Guided Project: Clean And Analyze Employee Exit Surveys - Part 9

In this Part, the first step is to convert the datatype of the column combined_updated[‘institute_service’] from ‘object’ to ‘str’. I tried the below code but in vain. I am getting the below attached error msg.
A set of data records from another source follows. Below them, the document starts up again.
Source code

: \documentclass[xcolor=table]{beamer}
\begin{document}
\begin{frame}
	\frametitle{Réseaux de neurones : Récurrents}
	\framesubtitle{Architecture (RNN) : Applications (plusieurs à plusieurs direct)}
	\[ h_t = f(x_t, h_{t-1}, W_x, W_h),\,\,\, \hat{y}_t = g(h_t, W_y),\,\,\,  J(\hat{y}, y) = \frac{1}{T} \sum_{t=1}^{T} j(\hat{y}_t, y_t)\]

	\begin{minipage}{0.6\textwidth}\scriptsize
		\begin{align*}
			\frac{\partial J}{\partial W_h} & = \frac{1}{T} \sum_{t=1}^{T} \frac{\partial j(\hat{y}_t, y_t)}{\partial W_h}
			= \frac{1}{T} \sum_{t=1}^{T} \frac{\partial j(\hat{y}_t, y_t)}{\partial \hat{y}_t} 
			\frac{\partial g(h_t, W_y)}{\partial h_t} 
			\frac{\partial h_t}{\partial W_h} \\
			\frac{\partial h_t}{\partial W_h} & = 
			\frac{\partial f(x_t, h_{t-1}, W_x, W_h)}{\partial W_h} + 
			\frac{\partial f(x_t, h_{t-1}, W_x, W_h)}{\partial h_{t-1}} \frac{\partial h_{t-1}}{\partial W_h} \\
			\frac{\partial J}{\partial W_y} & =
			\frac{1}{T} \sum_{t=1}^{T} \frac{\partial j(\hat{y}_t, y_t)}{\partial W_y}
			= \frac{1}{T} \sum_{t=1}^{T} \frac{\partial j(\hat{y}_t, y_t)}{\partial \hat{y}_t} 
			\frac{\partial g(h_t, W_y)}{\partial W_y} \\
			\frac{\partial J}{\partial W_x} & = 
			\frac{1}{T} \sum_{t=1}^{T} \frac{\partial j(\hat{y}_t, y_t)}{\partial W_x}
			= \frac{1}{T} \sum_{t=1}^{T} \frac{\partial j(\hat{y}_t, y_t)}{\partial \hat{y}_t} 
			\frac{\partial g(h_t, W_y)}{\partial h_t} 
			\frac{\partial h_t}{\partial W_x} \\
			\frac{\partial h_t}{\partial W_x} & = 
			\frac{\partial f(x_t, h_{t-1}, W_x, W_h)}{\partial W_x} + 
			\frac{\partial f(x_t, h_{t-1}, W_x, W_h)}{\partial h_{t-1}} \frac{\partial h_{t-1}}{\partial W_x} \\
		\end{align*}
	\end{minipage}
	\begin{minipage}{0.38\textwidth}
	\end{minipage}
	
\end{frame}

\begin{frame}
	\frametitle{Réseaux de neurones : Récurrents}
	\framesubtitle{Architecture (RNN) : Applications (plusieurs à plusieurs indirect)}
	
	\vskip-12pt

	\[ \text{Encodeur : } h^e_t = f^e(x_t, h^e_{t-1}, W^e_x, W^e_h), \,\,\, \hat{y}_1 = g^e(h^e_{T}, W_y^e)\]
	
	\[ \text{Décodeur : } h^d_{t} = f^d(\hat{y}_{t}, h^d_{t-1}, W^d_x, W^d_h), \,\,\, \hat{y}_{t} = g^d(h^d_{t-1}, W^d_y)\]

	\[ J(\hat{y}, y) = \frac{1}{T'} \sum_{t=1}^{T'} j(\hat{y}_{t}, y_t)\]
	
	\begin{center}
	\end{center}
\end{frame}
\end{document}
Any help?

Code I tried
combined_updated[‘institute_service’] = combined_updated[‘institute_service’].astype(‘str’)

Error Msg:*
/dataquest/system/env/python3/lib/python3.4/site-packages/ipykernel/main.py:7: SettingWithCopyWarning:
A value is trying to be set on a copy of a slice from a DataFrame.
Try using .loc[row_indexer,col_indexer] = value instead

See the caveats in the documentation: http://pandas.pydata.org/pandas-docs/stable/indexing.html#indexing-view-versus-copy

1 Like

In this case you need to do as the error is suggesting

combined_updated.loc[:,‘institute_service’] = combined_updated[‘institute_service’].astype(‘str’)

This is something that changed with pandas 1.0 before was a warning now is an error. Because this column already exist you need to explicitly say both column and row index you want the change to take effect.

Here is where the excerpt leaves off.